Superstition – Turkey

Superstition- Turkey

Never hand someone a bar of soap

Ahmet grew up in western Turkey and is 100% Turkish. He left Turkey in 8th grade to go to boarding school in the U.S., however, all of his family remains in Turkey and he goes back there every summer. He said he learned this superstition when he was young in Turkey, but he can’t remember the exact time he learned it. He figures he learned it from his maid. The rationale is that the soap is slippery, and if you try to hand someone slippery soap, it will fall. Then an argument will break out over who dropped the soap and whose fault it was (the person handing it or the person grabbing it) and it could break apart a friendship. Ahmet said that this superstition is used by/applies to everybody of all age groups and genders.

This is a very interesting superstition.
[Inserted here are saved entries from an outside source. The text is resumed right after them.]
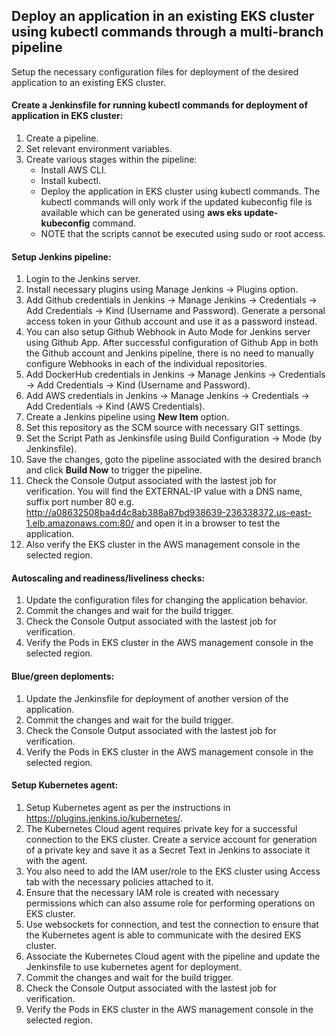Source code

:## Deploy an application in an existing EKS cluster using kubectl commands through a multi-branch pipeline
Setup the necessary configuration files for deployment of the desired application to an existing EKS cluster.

#### Create a Jenkinsfile for running kubectl commands for deployment of application in EKS cluster:
1. Create a pipeline.
2. Set relevant environment variables.
3. Create various stages within the pipeline:
   - Install AWS CLI.
   - Install kubectl.
   - Deploy the application in EKS cluster using kubectl commands. The kubectl commands will only work if the updated kubeconfig file is available which can be generated using **aws eks update-kubeconfig** command.
   - NOTE that the scripts cannot be executed using sudo or root access.
  
#### Setup Jenkins pipeline:
1. Login to the Jenkins server.
2. Install necessary plugins using Manage Jenkins -> Plugins option.
3. Add Github credentials in Jenkins -> Manage Jenkins -> Credentials -> Add Credentials -> Kind (Username and Password). Generate a personal access token in your Github account and use it as a password instead.
4. You can also setup Github Webhook in Auto Mode for Jenkins server using Github App. After successful configuration of Github App in both the Github account and Jenkins pipeline, there is no need to manually configure Webhooks in each of the individual repositories.
5. Add DockerHub credentials in Jenkins -> Manage Jenkins -> Credentials -> Add Credentials -> Kind (Username and Password).
6. Add AWS credentials in Jenkins -> Manage Jenkins -> Credentials -> Add Credentials -> Kind (AWS Credentials).
7. Create a Jenkins pipeline using **New Item** option.
8. Set this repository as the SCM source with necessary GIT settings.
9. Set the Script Path as Jenkinsfile using Build Configuration -> Mode (by Jenkinsfile).
10. Save the changes, goto the pipeline associated with the desired branch and click **Build Now** to trigger the pipeline.
11. Check the Console Output associated with the lastest job for verification. You will find the EXTERNAL-IP value with a DNS name, suffix port number 80 e.g. http://a08632508ba4d4c8ab388a87bd938639-236338372.us-east-1.elb.amazonaws.com:80/ and open it in a browser to test the application.
12. Also verify the EKS cluster in the AWS management console in the selected region.

#### Autoscaling and readiness/liveliness checks:
1. Update the configuration files for changing the application behavior.
2. Commit the changes and wait for the build trigger.
3. Check the Console Output associated with the lastest job for verification.
4. Verify the Pods in EKS cluster in the AWS management console in the selected region.

#### Blue/green deploments:
1. Update the Jenkinsfile for deployment of another version of the application.
2. Commit the changes and wait for the build trigger.
3. Check the Console Output associated with the lastest job for verification.
4. Verify the Pods in EKS cluster in the AWS management console in the selected region.

#### Setup Kubernetes agent:
1. Setup Kubernetes agent as per the instructions in https://plugins.jenkins.io/kubernetes/.
2. The Kubernetes Cloud agent requires private key for a successful connection to the EKS cluster. Create a service account for generation of a private key and save it as a Secret Text in Jenkins to associate it with the agent.
3. You also need to add the IAM user/role to the EKS cluster using Access tab with the necessary policies attached to it. 
4. Ensure that the necessary IAM role is created with necessary permissions which can also assume role for performing operations on EKS cluster.
5. Use websockets for connection, and test the connection to ensure that the Kubernetes agent is able to communicate with the desired EKS cluster.
6. Associate the Kubernetes Cloud agent with the pipeline and update the Jenkinsfile to use kubernetes agent for deployment.
7. Commit the changes and wait for the build trigger.
8. Check the Console Output associated with the lastest job for verification.
9. Verify the Pods in EKS cluster in the AWS management console in the selected region.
It makes sense, as it is very hard to hand someone a slippery bar of soap and if it falls, an argument could ensue over whose fault it was that the soap fell. It is different from U.S. superstitions, or superstitions from the western culture, in that the results are immediate and tangible from this Turkish superstition. Many of the superstitions that exist in the western culture deal with bad luck and intangible outcomes. For example, if you see a black cat, it’s bad luck; or if you walk under a ladder, you will have bad luck. Bad luck is a very broad and general term, and the superstitions also don’t state the amount of time you will have bad luck for. With this Turkish superstition, the result of the superstition is very tangible and definite; there are no gray areas.

This might have to do with western (American) culture vs. eastern European culture. In America especially, and the Western world as a whole, fate plays a very big role in the culture and life. As a Christian nation, America puts many things in God’s hands. Religion aside, fate plays a huge role in books and Hollywood, which has influenced American culture greatly. The ‘Happily Ever After’ stories are based mainly on the fate that even though something bad has happened to the protagonist, he will get some luck and something will be right for him that he will have a happy ending. This relates to superstitions in that all the ‘bad luck’ superstitions leave it to fate to decide what happens, if the person will really have bad luck or not.

I’m not very well education in eastern European culture, but it is possible that they have a different way of viewing life and the world. The main religion in Turkey and Eastern Europe is Islam. It is possible that the Islamic people rely much more on physical and tangible events to determine the future, rather than ‘fate’. This superstition could be grounded in the fact that Turkish people are very down-to-earth, and understand life and reality for what they are. Hence, this superstition has a definite ending and a tangible result.